◆ **Exercise directions**: Write the records out again, exactly as they stand below.

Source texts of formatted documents

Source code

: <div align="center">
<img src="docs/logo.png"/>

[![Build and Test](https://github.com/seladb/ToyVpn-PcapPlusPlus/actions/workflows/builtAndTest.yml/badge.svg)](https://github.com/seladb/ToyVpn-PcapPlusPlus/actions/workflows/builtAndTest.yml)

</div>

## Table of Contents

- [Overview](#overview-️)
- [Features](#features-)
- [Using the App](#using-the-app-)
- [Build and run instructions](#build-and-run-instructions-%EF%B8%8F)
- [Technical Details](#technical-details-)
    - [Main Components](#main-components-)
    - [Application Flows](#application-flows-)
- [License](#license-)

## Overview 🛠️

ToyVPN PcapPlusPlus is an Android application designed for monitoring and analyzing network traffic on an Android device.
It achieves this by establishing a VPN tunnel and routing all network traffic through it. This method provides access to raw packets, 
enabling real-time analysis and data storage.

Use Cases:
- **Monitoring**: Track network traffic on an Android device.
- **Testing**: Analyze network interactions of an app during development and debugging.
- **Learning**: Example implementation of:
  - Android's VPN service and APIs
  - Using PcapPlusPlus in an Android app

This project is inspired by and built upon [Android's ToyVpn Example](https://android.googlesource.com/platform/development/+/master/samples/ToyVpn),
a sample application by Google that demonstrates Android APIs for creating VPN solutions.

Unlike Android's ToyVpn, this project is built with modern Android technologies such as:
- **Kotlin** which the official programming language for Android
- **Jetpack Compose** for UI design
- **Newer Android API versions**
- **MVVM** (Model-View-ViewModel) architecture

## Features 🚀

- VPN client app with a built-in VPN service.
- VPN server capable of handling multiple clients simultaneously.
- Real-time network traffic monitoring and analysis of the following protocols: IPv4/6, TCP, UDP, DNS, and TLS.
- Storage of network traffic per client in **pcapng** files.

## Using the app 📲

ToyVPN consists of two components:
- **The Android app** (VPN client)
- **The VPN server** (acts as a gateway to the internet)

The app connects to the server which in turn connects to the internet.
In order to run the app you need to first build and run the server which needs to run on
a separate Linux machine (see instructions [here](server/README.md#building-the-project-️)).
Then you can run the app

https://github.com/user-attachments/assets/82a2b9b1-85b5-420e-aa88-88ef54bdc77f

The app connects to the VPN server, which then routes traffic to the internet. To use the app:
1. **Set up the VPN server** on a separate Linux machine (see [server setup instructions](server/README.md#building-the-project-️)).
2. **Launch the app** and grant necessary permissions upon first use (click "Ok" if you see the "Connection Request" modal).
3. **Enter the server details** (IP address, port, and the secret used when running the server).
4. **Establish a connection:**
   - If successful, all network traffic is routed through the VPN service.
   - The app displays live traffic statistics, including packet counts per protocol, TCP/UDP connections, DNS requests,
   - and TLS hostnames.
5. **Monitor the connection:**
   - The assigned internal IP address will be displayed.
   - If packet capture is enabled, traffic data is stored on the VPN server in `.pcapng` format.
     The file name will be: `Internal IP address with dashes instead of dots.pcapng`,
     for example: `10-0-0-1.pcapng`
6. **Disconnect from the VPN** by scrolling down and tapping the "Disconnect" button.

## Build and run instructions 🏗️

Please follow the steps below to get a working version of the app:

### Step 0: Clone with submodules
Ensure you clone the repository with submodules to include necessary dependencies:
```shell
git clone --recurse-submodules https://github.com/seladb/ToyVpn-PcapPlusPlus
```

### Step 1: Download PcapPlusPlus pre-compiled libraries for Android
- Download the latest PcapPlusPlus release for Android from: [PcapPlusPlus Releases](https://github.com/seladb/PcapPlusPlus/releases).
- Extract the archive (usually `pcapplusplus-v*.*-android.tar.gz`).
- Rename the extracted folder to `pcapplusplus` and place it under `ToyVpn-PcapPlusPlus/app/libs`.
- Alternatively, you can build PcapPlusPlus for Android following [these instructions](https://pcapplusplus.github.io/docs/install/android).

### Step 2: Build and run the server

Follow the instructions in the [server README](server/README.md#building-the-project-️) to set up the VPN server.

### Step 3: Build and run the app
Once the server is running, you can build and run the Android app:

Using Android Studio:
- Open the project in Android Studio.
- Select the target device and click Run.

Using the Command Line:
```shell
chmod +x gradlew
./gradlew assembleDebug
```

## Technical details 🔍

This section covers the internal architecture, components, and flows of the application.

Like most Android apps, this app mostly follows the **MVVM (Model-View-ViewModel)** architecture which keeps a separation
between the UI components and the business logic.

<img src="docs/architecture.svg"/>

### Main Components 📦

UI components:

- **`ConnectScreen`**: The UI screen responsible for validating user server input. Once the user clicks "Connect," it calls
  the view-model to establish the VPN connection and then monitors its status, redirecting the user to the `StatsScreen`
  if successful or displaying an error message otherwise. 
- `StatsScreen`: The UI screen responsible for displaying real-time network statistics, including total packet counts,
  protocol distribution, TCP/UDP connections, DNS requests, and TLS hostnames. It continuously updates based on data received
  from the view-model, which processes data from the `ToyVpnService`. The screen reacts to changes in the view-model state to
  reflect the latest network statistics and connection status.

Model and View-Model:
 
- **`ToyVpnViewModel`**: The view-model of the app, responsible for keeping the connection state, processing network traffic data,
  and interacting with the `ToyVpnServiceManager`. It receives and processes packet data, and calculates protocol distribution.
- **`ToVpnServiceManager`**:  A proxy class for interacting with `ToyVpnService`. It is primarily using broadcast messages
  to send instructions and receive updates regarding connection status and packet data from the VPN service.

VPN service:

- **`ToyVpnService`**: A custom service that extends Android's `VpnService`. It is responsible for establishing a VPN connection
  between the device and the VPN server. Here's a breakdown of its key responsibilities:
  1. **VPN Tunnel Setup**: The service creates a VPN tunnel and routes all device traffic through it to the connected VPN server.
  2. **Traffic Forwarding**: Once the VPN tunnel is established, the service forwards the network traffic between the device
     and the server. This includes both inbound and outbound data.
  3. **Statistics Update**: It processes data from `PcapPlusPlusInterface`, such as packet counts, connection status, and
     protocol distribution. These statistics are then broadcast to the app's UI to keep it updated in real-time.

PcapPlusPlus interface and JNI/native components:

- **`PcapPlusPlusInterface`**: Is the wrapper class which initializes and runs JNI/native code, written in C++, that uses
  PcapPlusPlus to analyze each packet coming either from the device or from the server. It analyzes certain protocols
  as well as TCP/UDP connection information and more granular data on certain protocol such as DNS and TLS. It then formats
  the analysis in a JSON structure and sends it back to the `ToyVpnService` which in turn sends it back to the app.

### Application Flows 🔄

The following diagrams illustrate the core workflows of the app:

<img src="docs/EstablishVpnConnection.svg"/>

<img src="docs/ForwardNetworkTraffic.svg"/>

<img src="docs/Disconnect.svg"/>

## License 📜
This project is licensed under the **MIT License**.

◆ **Output below**:
Source code

: <div align="center">
<img src="docs/logo.png"/>

[![Build and Test](https://github.com/seladb/ToyVpn-PcapPlusPlus/actions/workflows/builtAndTest.yml/badge.svg)](https://github.com/seladb/ToyVpn-PcapPlusPlus/actions/workflows/builtAndTest.yml)

</div>

## Table of Contents

- [Overview](#overview-️)
- [Features](#features-)
- [Using the App](#using-the-app-)
- [Build and run instructions](#build-and-run-instructions-%EF%B8%8F)
- [Technical Details](#technical-details-)
    - [Main Components](#main-components-)
    - [Application Flows](#application-flows-)
- [License](#license-)

## Overview 🛠️

ToyVPN PcapPlusPlus is an Android application designed for monitoring and analyzing network traffic on an Android device.
It achieves this by establishing a VPN tunnel and routing all network traffic through it. This method provides access to raw packets, 
enabling real-time analysis and data storage.

Use Cases:
- **Monitoring**: Track network traffic on an Android device.
- **Testing**: Analyze network interactions of an app during development and debugging.
- **Learning**: Example implementation of:
  - Android's VPN service and APIs
  - Using PcapPlusPlus in an Android app

This project is inspired by and built upon [Android's ToyVpn Example](https://android.googlesource.com/platform/development/+/master/samples/ToyVpn),
a sample application by Google that demonstrates Android APIs for creating VPN solutions.

Unlike Android's ToyVpn, this project is built with modern Android technologies such as:
- **Kotlin** which the official programming language for Android
- **Jetpack Compose** for UI design
- **Newer Android API versions**
- **MVVM** (Model-View-ViewModel) architecture

## Features 🚀

- VPN client app with a built-in VPN service.
- VPN server capable of handling multiple clients simultaneously.
- Real-time network traffic monitoring and analysis of the following protocols: IPv4/6, TCP, UDP, DNS, and TLS.
- Storage of network traffic per client in **pcapng** files.

## Using the app 📲

ToyVPN consists of two components:
- **The Android app** (VPN client)
- **The VPN server** (acts as a gateway to the internet)

The app connects to the server which in turn connects to the internet.
In order to run the app you need to first build and run the server which needs to run on
a separate Linux machine (see instructions [here](server/README.md#building-the-project-️)).
Then you can run the app

https://github.com/user-attachments/assets/82a2b9b1-85b5-420e-aa88-88ef54bdc77f

The app connects to the VPN server, which then routes traffic to the internet. To use the app:
1. **Set up the VPN server** on a separate Linux machine (see [server setup instructions](server/README.md#building-the-project-️)).
2. **Launch the app** and grant necessary permissions upon first use (click "Ok" if you see the "Connection Request" modal).
3. **Enter the server details** (IP address, port, and the secret used when running the server).
4. **Establish a connection:**
   - If successful, all network traffic is routed through the VPN service.
   - The app displays live traffic statistics, including packet counts per protocol, TCP/UDP connections, DNS requests,
   - and TLS hostnames.
5. **Monitor the connection:**
   - The assigned internal IP address will be displayed.
   - If packet capture is enabled, traffic data is stored on the VPN server in `.pcapng` format.
     The file name will be: `Internal IP address with dashes instead of dots.pcapng`,
     for example: `10-0-0-1.pcapng`
6. **Disconnect from the VPN** by scrolling down and tapping the "Disconnect" button.

## Build and run instructions 🏗️

Please follow the steps below to get a working version of the app:

### Step 0: Clone with submodules
Ensure you clone the repository with submodules to include necessary dependencies:
```shell
git clone --recurse-submodules https://github.com/seladb/ToyVpn-PcapPlusPlus
```

### Step 1: Download PcapPlusPlus pre-compiled libraries for Android
- Download the latest PcapPlusPlus release for Android from: [PcapPlusPlus Releases](https://github.com/seladb/PcapPlusPlus/releases).
- Extract the archive (usually `pcapplusplus-v*.*-android.tar.gz`).
- Rename the extracted folder to `pcapplusplus` and place it under `ToyVpn-PcapPlusPlus/app/libs`.
- Alternatively, you can build PcapPlusPlus for Android following [these instructions](https://pcapplusplus.github.io/docs/install/android).

### Step 2: Build and run the server

Follow the instructions in the [server README](server/README.md#building-the-project-️) to set up the VPN server.

### Step 3: Build and run the app
Once the server is running, you can build and run the Android app:

Using Android Studio:
- Open the project in Android Studio.
- Select the target device and click Run.

Using the Command Line:
```shell
chmod +x gradlew
./gradlew assembleDebug
```

## Technical details 🔍

This section covers the internal architecture, components, and flows of the application.

Like most Android apps, this app mostly follows the **MVVM (Model-View-ViewModel)** architecture which keeps a separation
between the UI components and the business logic.

<img src="docs/architecture.svg"/>

### Main Components 📦

UI components:

- **`ConnectScreen`**: The UI screen responsible for validating user server input. Once the user clicks "Connect," it calls
  the view-model to establish the VPN connection and then monitors its status, redirecting the user to the `StatsScreen`
  if successful or displaying an error message otherwise. 
- `StatsScreen`: The UI screen responsible for displaying real-time network statistics, including total packet counts,
  protocol distribution, TCP/UDP connections, DNS requests, and TLS hostnames. It continuously updates based on data received
  from the view-model, which processes data from the `ToyVpnService`. The screen reacts to changes in the view-model state to
  reflect the latest network statistics and connection status.

Model and View-Model:
 
- **`ToyVpnViewModel`**: The view-model of the app, responsible for keeping the connection state, processing network traffic data,
  and interacting with the `ToyVpnServiceManager`. It receives and processes packet data, and calculates protocol distribution.
- **`ToVpnServiceManager`**:  A proxy class for interacting with `ToyVpnService`. It is primarily using broadcast messages
  to send instructions and receive updates regarding connection status and packet data from the VPN service.

VPN service:

- **`ToyVpnService`**: A custom service that extends Android's `VpnService`. It is responsible for establishing a VPN connection
  between the device and the VPN server. Here's a breakdown of its key responsibilities:
  1. **VPN Tunnel Setup**: The service creates a VPN tunnel and routes all device traffic through it to the connected VPN server.
  2. **Traffic Forwarding**: Once the VPN tunnel is established, the service forwards the network traffic between the device
     and the server. This includes both inbound and outbound data.
  3. **Statistics Update**: It processes data from `PcapPlusPlusInterface`, such as packet counts, connection status, and
     protocol distribution. These statistics are then broadcast to the app's UI to keep it updated in real-time.

PcapPlusPlus interface and JNI/native components:

- **`PcapPlusPlusInterface`**: Is the wrapper class which initializes and runs JNI/native code, written in C++, that uses
  PcapPlusPlus to analyze each packet coming either from the device or from the server. It analyzes certain protocols
  as well as TCP/UDP connection information and more granular data on certain protocol such as DNS and TLS. It then formats
  the analysis in a JSON structure and sends it back to the `ToyVpnService` which in turn sends it back to the app.

### Application Flows 🔄

The following diagrams illustrate the core workflows of the app:

<img src="docs/EstablishVpnConnection.svg"/>

<img src="docs/ForwardNetworkTraffic.svg"/>

<img src="docs/Disconnect.svg"/>

## License 📜
This project is licensed under the **MIT License**.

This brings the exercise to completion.